In the end, two busy schedules, very similar viewpoints and, yes. the admittedly difficult problems brought up by remote collaboration conspired to scuttle the project.

It seemed a waste to ditch the stuff I had written thus far so here, for your reading pleasure, are my thought abut Wikinomics, the book;

Flashback to around a decade ago when a fresh faced management student wrote a paper visioning the way organisation of the future would function. He used terms like “organic”, “ad hoc”, and “project specific”.

I was that student and I’m still talking about the same thigns a decade later. Only now I have a host of examples to show as proof that this change is occurring. I also have a myriad of tools to use to enable the organic collaboration to occur. This review is a unique and somewhat inspired example of collaborative models being applied to traditional problems.

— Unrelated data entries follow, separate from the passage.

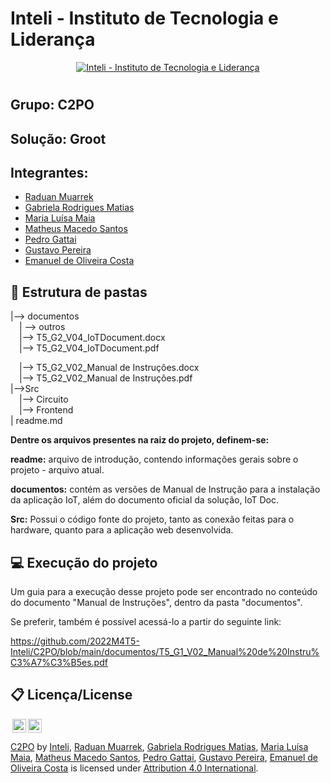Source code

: # Inteli - Instituto de Tecnologia e Liderança 
<p align="center">
<a href= "https://www.inteli.edu.br/"><img src="https://www.inteli.edu.br/wp-content/uploads/2021/08/20172028/marca_1-2.png" alt="Inteli - Instituto de Tecnologia e Liderança" border="0"></a>
</p>

# 

## Grupo: C2PO

## Solução: Groot
## Integrantes: 
- <a href="https://www.linkedin.com/in/raduanmuarrek/">Raduan Muarrek</a>
- <a href="https://www.linkedin.com/in/gabriela-rodrigues-matias/">Gabriela Rodrigues Matias</a>
- <a href="https://www.linkedin.com/in/maria-lu%C3%ADsa-maia-14384a212/">Maria Luísa Maia</a>
- <a href="https://www.linkedin.com/in/matheusmacedosantos/">Matheus Macedo Santos</a>
- <a href="https://www.linkedin.com/in/pedro-gattai-096678227">Pedro Gattai</a> 
- <a href="https://www.linkedin.com/in/gustavo-pereira1/">Gustavo Pereira</a>
- <a href="https://www.linkedin.com/in/emanuel-45b637185/">Emanuel de Oliveira Costa</a>

## 📁 Estrutura de pastas

|--> documentos<br>
  &emsp;| --> outros <br>
  &emsp;|--> T5_G2_V04_IoTDocument.docx<br>
  &emsp;|--> T5_G2_V04_IoTDocument.pdf<br>
  
  &emsp;|--> T5_G2_V02_Manual de Instruções.docx<br>
  &emsp;|--> T5_G2_V02_Manual de Instruções.pdf<br>
|-->Src<br>
  &emsp;|--> Circuito<br>
  &emsp;|--> Frontend<br>
| readme.md<br>

<b>Dentre os arquivos presentes na raiz do projeto, definem-se:</b>

<b>readme:</b> arquivo de introdução, contendo informações gerais sobre o projeto - arquivo atual.

<b>documentos:</b> contém as versões de Manual de Instrução para a instalação da aplicação IoT, além do documento oficial da solução, IoT Doc.

<b>Src:</b> Possui o código fonte do projeto, tanto as conexão feitas para o hardware, quanto para a aplicação web desenvolvida.

## 💻 Execução do projeto

Um guia para a execução desse projeto pode ser encontrado no conteúdo do documento "Manual de Instruções", dentro da pasta "documentos".

Se preferir, também é possível acessá-lo a partir do seguinte link:

https://github.com/2022M4T5-Inteli/C2PO/blob/main/documentos/T5_G1_V02_Manual%20de%20Instru%C3%A7%C3%B5es.pdf

## 📋 Licença/License
<img style="height:22px!important;margin-left:3px;vertical-align:text-bottom;" src="https://mirrors.creativecommons.org/presskit/icons/cc.svg?ref=chooser-v1"><img style="height:22px!important;margin-left:3px;vertical-align:text-bottom;" src="https://mirrors.creativecommons.org/presskit/icons/by.svg?ref=chooser-v1"><p xmlns:cc="http://creativecommons.org/ns#" xmlns:dct="http://purl.org/dc/terms/"><a property="dct:title" rel="cc:attributionURL" href="https://github.com/2022M4T5-Inteli/C2PO">C2PO</a> <a>by</a> <a rel="cc:attributionURL dct:creator" property="cc:attributionName" href="https://github.com/InteliProjects/.github/blob/main/profile/README.md">Inteli</a>, <a href="https://www.linkedin.com/in/raduanmuarrek/">Raduan Muarrek</a>, <a href="https://www.linkedin.com/in/gabriela-rodrigues-matias/">Gabriela Rodrigues Matias</a>, <a href="https://www.linkedin.com/in/maria-lu%C3%ADsa-maia-14384a212/">Maria Luísa Maia</a>, <a href="https://www.linkedin.com/in/matheusmacedosantos/">Matheus Macedo Santos</a>, <a href="https://www.linkedin.com/in/pedro-gattai-096678227">Pedro Gattai</a>, <a href="https://www.linkedin.com/in/gustavo-pereira1/">Gustavo Pereira</a>, <a href="https://www.linkedin.com/in/emanuel-45b637185/">Emanuel de Oliveira Costa</a> is licensed under <a href="http://creativecommons.org/licenses/by/4.0/?ref=chooser-v1" target="_blank" rel="license noopener noreferrer" style="display:inline-block;">Attribution 4.0 International</a>.</p>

Not surprisingly then, Wikinomics is a tome that pleases me greatly. With the headline that  “in the last few years, traditional collaboration-in a meeting room, a conference call, even a convention centre-has been superseded by collaborations on an astronomical scale”, Wikinomics details the paradigm shift that is occurring in the world as organisations move from strictly hierarchical topologies to a much more organic structure.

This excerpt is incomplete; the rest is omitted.